» TASK
Each entry must appear in the answer exactly as it does here.

╭──

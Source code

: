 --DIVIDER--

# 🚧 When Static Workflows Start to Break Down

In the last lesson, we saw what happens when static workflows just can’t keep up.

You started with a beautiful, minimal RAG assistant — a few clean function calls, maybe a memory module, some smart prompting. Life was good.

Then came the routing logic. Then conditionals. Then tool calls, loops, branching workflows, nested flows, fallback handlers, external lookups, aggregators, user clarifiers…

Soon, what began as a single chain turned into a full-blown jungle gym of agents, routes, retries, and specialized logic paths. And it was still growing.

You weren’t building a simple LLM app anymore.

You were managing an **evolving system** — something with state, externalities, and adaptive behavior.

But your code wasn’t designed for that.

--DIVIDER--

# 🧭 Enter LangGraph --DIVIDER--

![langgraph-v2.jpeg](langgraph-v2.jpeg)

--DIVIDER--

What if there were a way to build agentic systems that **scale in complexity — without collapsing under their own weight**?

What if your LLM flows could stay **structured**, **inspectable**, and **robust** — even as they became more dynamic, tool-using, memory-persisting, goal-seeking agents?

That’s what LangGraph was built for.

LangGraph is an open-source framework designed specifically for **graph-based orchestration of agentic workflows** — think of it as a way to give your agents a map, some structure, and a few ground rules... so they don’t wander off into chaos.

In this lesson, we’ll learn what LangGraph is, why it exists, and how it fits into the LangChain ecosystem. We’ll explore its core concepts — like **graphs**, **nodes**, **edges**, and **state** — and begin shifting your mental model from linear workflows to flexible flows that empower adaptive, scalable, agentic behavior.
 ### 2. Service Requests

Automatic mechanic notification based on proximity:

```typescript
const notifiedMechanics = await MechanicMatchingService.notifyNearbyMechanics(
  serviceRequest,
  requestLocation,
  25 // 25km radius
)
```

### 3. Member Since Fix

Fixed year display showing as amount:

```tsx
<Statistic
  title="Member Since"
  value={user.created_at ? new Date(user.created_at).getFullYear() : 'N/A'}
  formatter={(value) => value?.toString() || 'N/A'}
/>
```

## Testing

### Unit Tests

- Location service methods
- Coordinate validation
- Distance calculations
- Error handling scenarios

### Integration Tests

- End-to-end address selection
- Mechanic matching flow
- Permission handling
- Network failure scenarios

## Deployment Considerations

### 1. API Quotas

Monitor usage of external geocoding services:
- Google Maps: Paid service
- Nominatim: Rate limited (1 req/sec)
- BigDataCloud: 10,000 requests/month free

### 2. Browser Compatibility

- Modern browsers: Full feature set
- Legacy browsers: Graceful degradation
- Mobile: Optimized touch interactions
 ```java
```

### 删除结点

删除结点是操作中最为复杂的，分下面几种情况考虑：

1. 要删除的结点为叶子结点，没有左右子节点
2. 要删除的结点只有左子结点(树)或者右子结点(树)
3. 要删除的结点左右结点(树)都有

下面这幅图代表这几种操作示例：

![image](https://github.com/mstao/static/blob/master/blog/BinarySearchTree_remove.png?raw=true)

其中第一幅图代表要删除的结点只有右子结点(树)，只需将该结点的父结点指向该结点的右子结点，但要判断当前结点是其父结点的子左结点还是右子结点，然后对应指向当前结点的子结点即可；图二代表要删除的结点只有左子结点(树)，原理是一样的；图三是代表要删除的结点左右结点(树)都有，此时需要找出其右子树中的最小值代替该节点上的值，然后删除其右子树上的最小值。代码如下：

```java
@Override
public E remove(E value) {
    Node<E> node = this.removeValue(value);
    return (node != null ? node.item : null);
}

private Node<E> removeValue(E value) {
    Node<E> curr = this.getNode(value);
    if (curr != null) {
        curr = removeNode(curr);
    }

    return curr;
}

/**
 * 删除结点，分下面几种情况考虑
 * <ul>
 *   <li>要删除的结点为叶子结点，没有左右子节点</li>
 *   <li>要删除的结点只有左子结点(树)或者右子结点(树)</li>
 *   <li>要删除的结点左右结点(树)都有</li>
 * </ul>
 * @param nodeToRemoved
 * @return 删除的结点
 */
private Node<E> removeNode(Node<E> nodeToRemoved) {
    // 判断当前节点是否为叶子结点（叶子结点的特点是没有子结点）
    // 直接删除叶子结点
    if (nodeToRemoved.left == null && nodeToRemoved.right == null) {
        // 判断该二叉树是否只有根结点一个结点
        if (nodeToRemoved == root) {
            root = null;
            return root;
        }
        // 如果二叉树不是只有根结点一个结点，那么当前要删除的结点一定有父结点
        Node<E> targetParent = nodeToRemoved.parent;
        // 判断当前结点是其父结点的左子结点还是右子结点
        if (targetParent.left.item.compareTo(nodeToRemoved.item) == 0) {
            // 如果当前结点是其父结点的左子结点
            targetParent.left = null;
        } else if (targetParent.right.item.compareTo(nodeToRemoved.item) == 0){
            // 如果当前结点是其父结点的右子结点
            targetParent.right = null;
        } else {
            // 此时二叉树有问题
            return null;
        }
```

╰──

» ANSWER
Source code

: --DIVIDER--

# 🚧 When Static Workflows Start to Break Down

In the last lesson, we saw what happens when static workflows just can’t keep up.

You started with a beautiful, minimal RAG assistant — a few clean function calls, maybe a memory module, some smart prompting. Life was good.

Then came the routing logic. Then conditionals. Then tool calls, loops, branching workflows, nested flows, fallback handlers, external lookups, aggregators, user clarifiers…

Soon, what began as a single chain turned into a full-blown jungle gym of agents, routes, retries, and specialized logic paths. And it was still growing.

You weren’t building a simple LLM app anymore.

You were managing an **evolving system** — something with state, externalities, and adaptive behavior.

But your code wasn’t designed for that.

--DIVIDER--

# 🧭 Enter LangGraph --DIVIDER--

![langgraph-v2.jpeg](langgraph-v2.jpeg)

--DIVIDER--

What if there were a way to build agentic systems that **scale in complexity — without collapsing under their own weight**?

What if your LLM flows could stay **structured**, **inspectable**, and **robust** — even as they became more dynamic, tool-using, memory-persisting, goal-seeking agents?

That’s what LangGraph was built for.

LangGraph is an open-source framework designed specifically for **graph-based orchestration of agentic workflows** — think of it as a way to give your agents a map, some structure, and a few ground rules... so they don’t wander off into chaos.

In this lesson, we’ll learn what LangGraph is, why it exists, and how it fits into the LangChain ecosystem. We’ll explore its core concepts — like **graphs**, **nodes**, **edges**, and **state** — and begin shifting your mental model from linear workflows to flexible flows that empower adaptive, scalable, agentic behavior.
 ### 2. Service Requests

Automatic mechanic notification based on proximity:

```typescript
const notifiedMechanics = await MechanicMatchingService.notifyNearbyMechanics(
  serviceRequest,
  requestLocation,
  25 // 25km radius
)
```

### 3. Member Since Fix

Fixed year display showing as amount:

```tsx
<Statistic
  title="Member Since"
  value={user.created_at ? new Date(user.created_at).getFullYear() : 'N/A'}
  formatter={(value) => value?.toString() || 'N/A'}
/>
```

## Testing

### Unit Tests

- Location service methods
- Coordinate validation
- Distance calculations
- Error handling scenarios

### Integration Tests

- End-to-end address selection
- Mechanic matching flow
- Permission handling
- Network failure scenarios

## Deployment Considerations

### 1. API Quotas

Monitor usage of external geocoding services:
- Google Maps: Paid service
- Nominatim: Rate limited (1 req/sec)
- BigDataCloud: 10,000 requests/month free

### 2. Browser Compatibility

- Modern browsers: Full feature set
- Legacy browsers: Graceful degradation
- Mobile: Optimized touch interactions
 ```java
```

### 删除结点

删除结点是操作中最为复杂的，分下面几种情况考虑：

1. 要删除的结点为叶子结点，没有左右子节点
2. 要删除的结点只有左子结点(树)或者右子结点(树)
3. 要删除的结点左右结点(树)都有

下面这幅图代表这几种操作示例：

![image](https://github.com/mstao/static/blob/master/blog/BinarySearchTree_remove.png?raw=true)

其中第一幅图代表要删除的结点只有右子结点(树)，只需将该结点的父结点指向该结点的右子结点，但要判断当前结点是其父结点的子左结点还是右子结点，然后对应指向当前结点的子结点即可；图二代表要删除的结点只有左子结点(树)，原理是一样的；图三是代表要删除的结点左右结点(树)都有，此时需要找出其右子树中的最小值代替该节点上的值，然后删除其右子树上的最小值。代码如下：

```java
@Override
public E remove(E value) {
    Node<E> node = this.removeValue(value);
    return (node != null ? node.item : null);
}

private Node<E> removeValue(E value) {
    Node<E> curr = this.getNode(value);
    if (curr != null) {
        curr = removeNode(curr);
    }

    return curr;
}

/**
 * 删除结点，分下面几种情况考虑
 * <ul>
 *   <li>要删除的结点为叶子结点，没有左右子节点</li>
 *   <li>要删除的结点只有左子结点(树)或者右子结点(树)</li>
 *   <li>要删除的结点左右结点(树)都有</li>
 * </ul>
 * @param nodeToRemoved
 * @return 删除的结点
 */
private Node<E> removeNode(Node<E> nodeToRemoved) {
    // 判断当前节点是否为叶子结点（叶子结点的特点是没有子结点）
    // 直接删除叶子结点
    if (nodeToRemoved.left == null && nodeToRemoved.right == null) {
        // 判断该二叉树是否只有根结点一个结点
        if (nodeToRemoved == root) {
            root = null;
            return root;
        }
        // 如果二叉树不是只有根结点一个结点，那么当前要删除的结点一定有父结点
        Node<E> targetParent = nodeToRemoved.parent;
        // 判断当前结点是其父结点的左子结点还是右子结点
        if (targetParent.left.item.compareTo(nodeToRemoved.item) == 0) {
            // 如果当前结点是其父结点的左子结点
            targetParent.left = null;
        } else if (targetParent.right.item.compareTo(nodeToRemoved.item) == 0){
            // 如果当前结点是其父结点的右子结点
            targetParent.right = null;
        } else {
            // 此时二叉树有问题
            return null;
        }
```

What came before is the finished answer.